Mauvaise nouvelle pour Betclic. Selon les informations de l’Informé, le site de paris sportifs a reçu ces derniers mois deux factures salées : des redressements fiscaux portant sur les années 2018 à 2020 pour un total de 63 millions d’euros. Furieux, le site de Stéphane Courbit entend contester la douloureuse devant la justice administrative, voire devant la cour de justice européenne. Le conflit porte sur la TVA sur les paris sportifs à cote. Autorisés en France en 2010, ces paris attribuent à chaque rencontre une cote puis offrent au joueur un gain correspondant à sa mise multipliée par cette cote.
Bercy juge que Betclic est redevable d’une taxe de 20%, tandis que le site de Stéphane Courbit prétend que cela s’oppose aux principes généraux de la TVA. Il s’appuie sur un article du code des impôts, qui dispense de taxe la plupart des jeux : « Sont exonérés de la TVA (…) le produit de l’exploitation de la loterie nationale, du loto national, des paris mutuels hippiques, des paris sur des compétitions sportives et des jeux de cercle en ligne, à l’exception des rémunérations perçues par les organisateurs et les intermédiaires qui participent à l’organisation de ces jeux et paris ».
Mais en 2019, le fisc a reprécisé sa doctrine dans un rescrit, où il a donné son interprétation du code des impôts pour les paris à cote : « il existe bien une rémunération de la prestation de service de l’opérateur, qui est intégrée dans la détermination des cotes qu’il fixe unilatéralement et librement ». Une rémunération qui justifierait donc une TVA à 20%.
Unibet, le second acteur français, est aligné sur la position de Betclic. Il est lui aussi en conflit avec le fisc, et a engagé deux recours devant le tribunal administratif de Montreuil concernant les années 2015 à 2018. Le lobby regroupant les opérateurs privés français de jeux en ligne (Afjel) a également déjà tenté sa chance pour contrer cette TVA à 20%. Selon nos informations, il a déposé en janvier 2021 un recours contre le rescrit de Bercy auprès de la Commission européenne, qui l’a rejeté en mai 2022.

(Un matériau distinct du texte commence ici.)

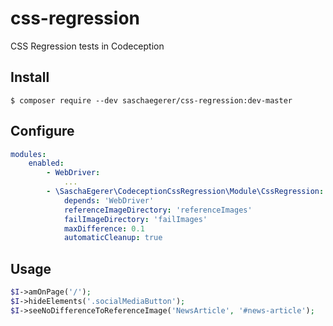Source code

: css-regression
==============
CSS Regression tests in Codeception

Install
-------
```console
$ composer require --dev saschaegerer/css-regression:dev-master
```

Configure
---------
```yaml
modules:
    enabled:
        - WebDriver:
            ...
        - \SaschaEgerer\CodeceptionCssRegression\Module\CssRegression:
            depends: 'WebDriver'
            referenceImageDirectory: 'referenceImages'
            failImageDirectory: 'failImages'
            maxDifference: 0.1
            automaticCleanup: true
```

Usage
-----
```php
$I->amOnPage('/');
$I->hideElements('.socialMediaButton');
$I->seeNoDifferenceToReferenceImage('NewsArticle', '#news-article');
```

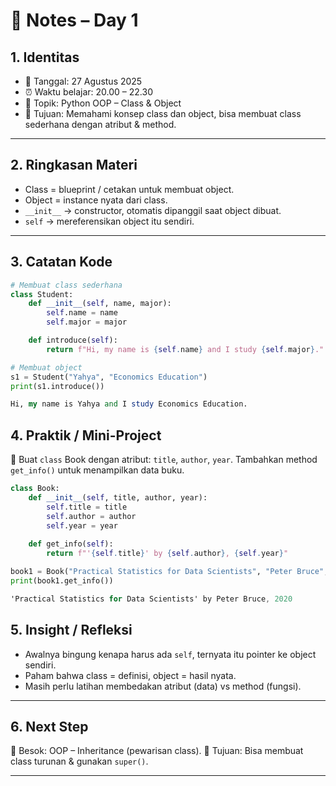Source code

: # 📒 Notes – Day 1

## 1. Identitas
- 📅 Tanggal: 27 Agustus 2025
- ⏰ Waktu belajar: 20.00 – 22.30
- 🎯 Topik: Python OOP – Class & Object
- 📌 Tujuan: Memahami konsep class dan object, bisa membuat class sederhana dengan atribut & method.

---

## 2. Ringkasan Materi
- Class = blueprint / cetakan untuk membuat object.
- Object = instance nyata dari class.
- `__init__` → constructor, otomatis dipanggil saat object dibuat.
- `self` → mereferensikan object itu sendiri.

---

## 3. Catatan Kode
```python
# Membuat class sederhana
class Student:
    def __init__(self, name, major):
        self.name = name
        self.major = major

    def introduce(self):
        return f"Hi, my name is {self.name} and I study {self.major}."

# Membuat object
s1 = Student("Yahya", "Economics Education")
print(s1.introduce())
```
```perl
Hi, my name is Yahya and I study Economics Education.

```

## 4. Praktik / Mini-Project
🎯 Buat `class` Book dengan atribut: `title`, `author`, `year`.
Tambahkan method `get_info()` untuk menampilkan data buku.
```python
class Book:
    def __init__(self, title, author, year):
        self.title = title
        self.author = author
        self.year = year
    
    def get_info(self):
        return f"'{self.title}' by {self.author}, {self.year}"

book1 = Book("Practical Statistics for Data Scientists", "Peter Bruce", 2020)
print(book1.get_info())
```
```csharp
'Practical Statistics for Data Scientists' by Peter Bruce, 2020
```

## 5. Insight / Refleksi
- Awalnya bingung kenapa harus ada `self`, ternyata itu pointer ke object sendiri.
- Paham bahwa class = definisi, object = hasil nyata.
- Masih perlu latihan membedakan atribut (data) vs method (fungsi).

---

## 6. Next Step
📌 Besok: OOP – Inheritance (pewarisan class).
🎯 Tujuan: Bisa membuat class turunan & gunakan `super()`.

---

Inversement, la Française des jeux joue les bons élèves, et considère qu’il n’y pas débat. « Nous ne contestons pas l’obligation de payer la TVA française sur l’ensemble du produit net des jeux des paris sportifs, indique un porte-parole. Cette règle existe déjà depuis de nombreuses années. Elle a été confirmée dans son interprétation par la jurisprudence de la Cour de justice européenne à l’occasion de divers contentieux de TVA dans certains pays de l’Union Européenne ».
Les paris sportifs représentent 2,3 milliards d’euros par an
Rappelons que les paris sportifs ont représenté 2,3 milliards d’euros de produits bruts des jeux l’an dernier, selon l’Autorité nationale des jeux (ANJ). Les principaux opérateurs sont Betclic, Unibet et Winamax.
Le sitebetclic.fr est opéré par la société maltaise BetClic Enterprises Ltd, filiale du groupe Betclic Everest, lui-même détenu par FL Entertainment, le groupe de Stéphane Courbit. Présent dans dix pays, Betclic Everest affiche en 2021 une perte nette de 132 millions sur un chiffre d’affaires de 741 millions d’euros, réalisé à 80% dans les paris sportifs.
Pour sa part, unibet.fr est opéré par la société maltaise SPS Betting France Ltd, qui appartient au groupe Kindred immatriculé à Malte. En 2021, Kindred revendique un bénéfice de 295 millions de livres sur un chiffre d’affaires de 1,3 milliard de livres.
Enfin, les paris sportifs de la Française des jeux (sous la marque « Parions Sport ») ont représenté 966 millions d’euros de produit brut des jeux et 464 millions d’euros de produit net des jeux en 2021, et une TVA de 81 millions d’euros en 2019.
Contactés, Betclic et Kindred n’ont pas répondu.